Task description:
Give again, unaltered, the lines of the listing below that run from the line having "For **data manipulation**, we" through the line having "We started with".

'''

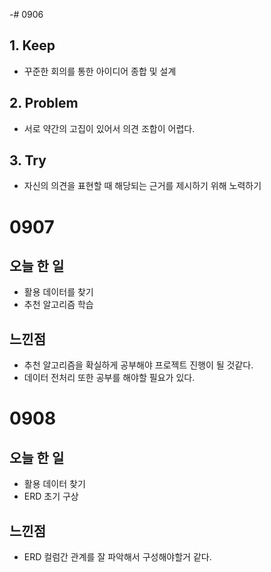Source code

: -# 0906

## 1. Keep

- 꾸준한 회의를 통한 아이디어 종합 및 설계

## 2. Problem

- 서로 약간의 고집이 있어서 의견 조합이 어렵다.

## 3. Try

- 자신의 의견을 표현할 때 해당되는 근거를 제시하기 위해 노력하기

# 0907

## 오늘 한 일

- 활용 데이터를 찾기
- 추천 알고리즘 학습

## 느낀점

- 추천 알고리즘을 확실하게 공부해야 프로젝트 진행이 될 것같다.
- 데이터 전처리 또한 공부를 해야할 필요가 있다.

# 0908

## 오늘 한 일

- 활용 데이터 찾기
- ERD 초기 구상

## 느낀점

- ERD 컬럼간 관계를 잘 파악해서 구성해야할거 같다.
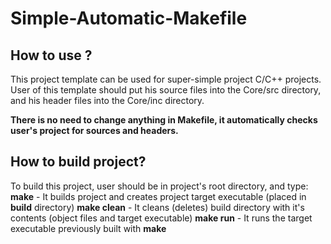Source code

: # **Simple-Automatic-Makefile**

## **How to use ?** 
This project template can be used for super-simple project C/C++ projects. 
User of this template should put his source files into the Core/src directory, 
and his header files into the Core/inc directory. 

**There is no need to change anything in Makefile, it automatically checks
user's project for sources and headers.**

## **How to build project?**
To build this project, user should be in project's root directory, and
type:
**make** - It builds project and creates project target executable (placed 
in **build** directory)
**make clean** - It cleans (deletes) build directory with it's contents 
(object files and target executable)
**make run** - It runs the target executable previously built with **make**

'''
'''

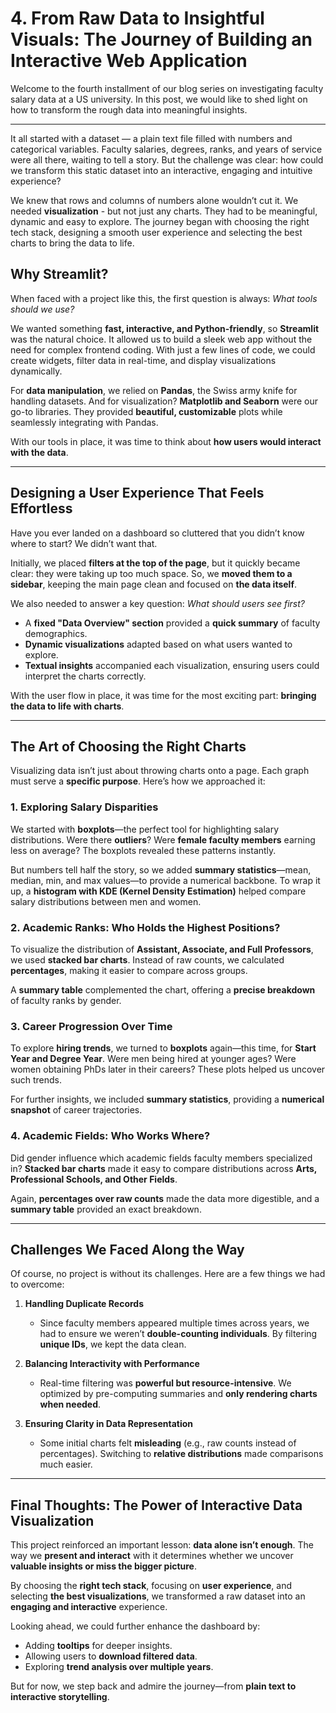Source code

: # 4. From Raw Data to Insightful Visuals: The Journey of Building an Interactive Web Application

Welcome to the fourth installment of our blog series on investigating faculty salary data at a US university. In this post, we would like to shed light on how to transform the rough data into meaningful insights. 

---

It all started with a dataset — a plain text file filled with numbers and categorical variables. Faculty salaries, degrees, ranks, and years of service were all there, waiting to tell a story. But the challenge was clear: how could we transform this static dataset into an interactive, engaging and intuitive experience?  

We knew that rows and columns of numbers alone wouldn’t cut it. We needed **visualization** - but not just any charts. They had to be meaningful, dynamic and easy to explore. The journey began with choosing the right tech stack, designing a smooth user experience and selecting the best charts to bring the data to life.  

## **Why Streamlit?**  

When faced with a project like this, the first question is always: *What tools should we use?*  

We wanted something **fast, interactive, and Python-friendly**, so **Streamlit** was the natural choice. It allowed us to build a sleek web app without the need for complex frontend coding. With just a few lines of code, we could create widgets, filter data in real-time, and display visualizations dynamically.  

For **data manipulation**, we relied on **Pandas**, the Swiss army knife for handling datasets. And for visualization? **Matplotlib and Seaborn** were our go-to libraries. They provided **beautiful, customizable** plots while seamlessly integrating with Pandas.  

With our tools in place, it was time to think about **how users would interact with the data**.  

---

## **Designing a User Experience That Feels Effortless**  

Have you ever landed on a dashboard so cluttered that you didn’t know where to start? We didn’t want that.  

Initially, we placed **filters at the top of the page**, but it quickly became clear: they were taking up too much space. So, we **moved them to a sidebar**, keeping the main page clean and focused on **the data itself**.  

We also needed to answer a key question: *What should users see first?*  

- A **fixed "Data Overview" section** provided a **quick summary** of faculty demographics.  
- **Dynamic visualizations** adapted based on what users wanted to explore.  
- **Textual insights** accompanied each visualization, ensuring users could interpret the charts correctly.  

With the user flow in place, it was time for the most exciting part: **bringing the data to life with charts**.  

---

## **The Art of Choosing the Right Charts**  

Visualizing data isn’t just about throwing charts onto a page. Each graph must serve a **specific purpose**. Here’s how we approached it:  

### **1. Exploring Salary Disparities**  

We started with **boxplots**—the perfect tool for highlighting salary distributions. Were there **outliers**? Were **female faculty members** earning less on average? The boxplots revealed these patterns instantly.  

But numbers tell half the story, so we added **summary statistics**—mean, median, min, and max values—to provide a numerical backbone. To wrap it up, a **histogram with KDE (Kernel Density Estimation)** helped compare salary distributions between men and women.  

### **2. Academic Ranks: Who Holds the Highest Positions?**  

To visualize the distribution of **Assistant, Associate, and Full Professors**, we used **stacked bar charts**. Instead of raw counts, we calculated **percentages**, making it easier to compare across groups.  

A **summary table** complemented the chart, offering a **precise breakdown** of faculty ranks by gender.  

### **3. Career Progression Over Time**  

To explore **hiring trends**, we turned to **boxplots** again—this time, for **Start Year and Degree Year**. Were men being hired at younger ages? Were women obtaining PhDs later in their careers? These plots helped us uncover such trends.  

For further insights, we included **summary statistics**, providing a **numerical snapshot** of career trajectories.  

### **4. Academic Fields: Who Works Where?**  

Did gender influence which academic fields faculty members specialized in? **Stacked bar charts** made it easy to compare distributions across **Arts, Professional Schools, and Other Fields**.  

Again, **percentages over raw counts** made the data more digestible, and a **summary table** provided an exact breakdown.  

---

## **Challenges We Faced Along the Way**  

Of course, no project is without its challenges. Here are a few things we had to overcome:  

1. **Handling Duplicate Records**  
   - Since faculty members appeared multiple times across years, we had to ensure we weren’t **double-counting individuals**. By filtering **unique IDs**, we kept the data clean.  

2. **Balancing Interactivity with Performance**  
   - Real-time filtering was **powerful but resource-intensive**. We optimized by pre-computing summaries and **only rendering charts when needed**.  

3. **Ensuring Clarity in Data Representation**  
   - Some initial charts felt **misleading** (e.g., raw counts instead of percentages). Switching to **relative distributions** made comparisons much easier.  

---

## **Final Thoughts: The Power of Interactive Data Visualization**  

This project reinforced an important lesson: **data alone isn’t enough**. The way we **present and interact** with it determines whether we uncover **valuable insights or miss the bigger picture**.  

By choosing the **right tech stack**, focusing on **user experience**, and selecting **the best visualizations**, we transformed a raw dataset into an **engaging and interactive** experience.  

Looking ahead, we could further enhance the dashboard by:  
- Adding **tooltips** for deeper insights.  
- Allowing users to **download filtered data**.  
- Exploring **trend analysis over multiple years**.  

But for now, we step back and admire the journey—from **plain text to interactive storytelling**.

'''

Solution for this task:
For **data manipulation**, we relied on **Pandas**, the Swiss army knife for handling datasets. And for visualization? **Matplotlib and Seaborn** were our go-to libraries. They provided **beautiful, customizable** plots while seamlessly integrating with Pandas.  

With our tools in place, it was time to think about **how users would interact with the data**.  

---

## **Designing a User Experience That Feels Effortless**  

Have you ever landed on a dashboard so cluttered that you didn’t know where to start? We didn’t want that.  

Initially, we placed **filters at the top of the page**, but it quickly became clear: they were taking up too much space. So, we **moved them to a sidebar**, keeping the main page clean and focused on **the data itself**.  

We also needed to answer a key question: *What should users see first?*  

- A **fixed "Data Overview" section** provided a **quick summary** of faculty demographics.  
- **Dynamic visualizations** adapted based on what users wanted to explore.  
- **Textual insights** accompanied each visualization, ensuring users could interpret the charts correctly.  

With the user flow in place, it was time for the most exciting part: **bringing the data to life with charts**.  

---

## **The Art of Choosing the Right Charts**  

Visualizing data isn’t just about throwing charts onto a page. Each graph must serve a **specific purpose**. Here’s how we approached it:  

### **1. Exploring Salary Disparities**  

We started with **boxplots**—the perfect tool for highlighting salary distributions. Were there **outliers**? Were **female faculty members** earning less on average? The boxplots revealed these patterns instantly.  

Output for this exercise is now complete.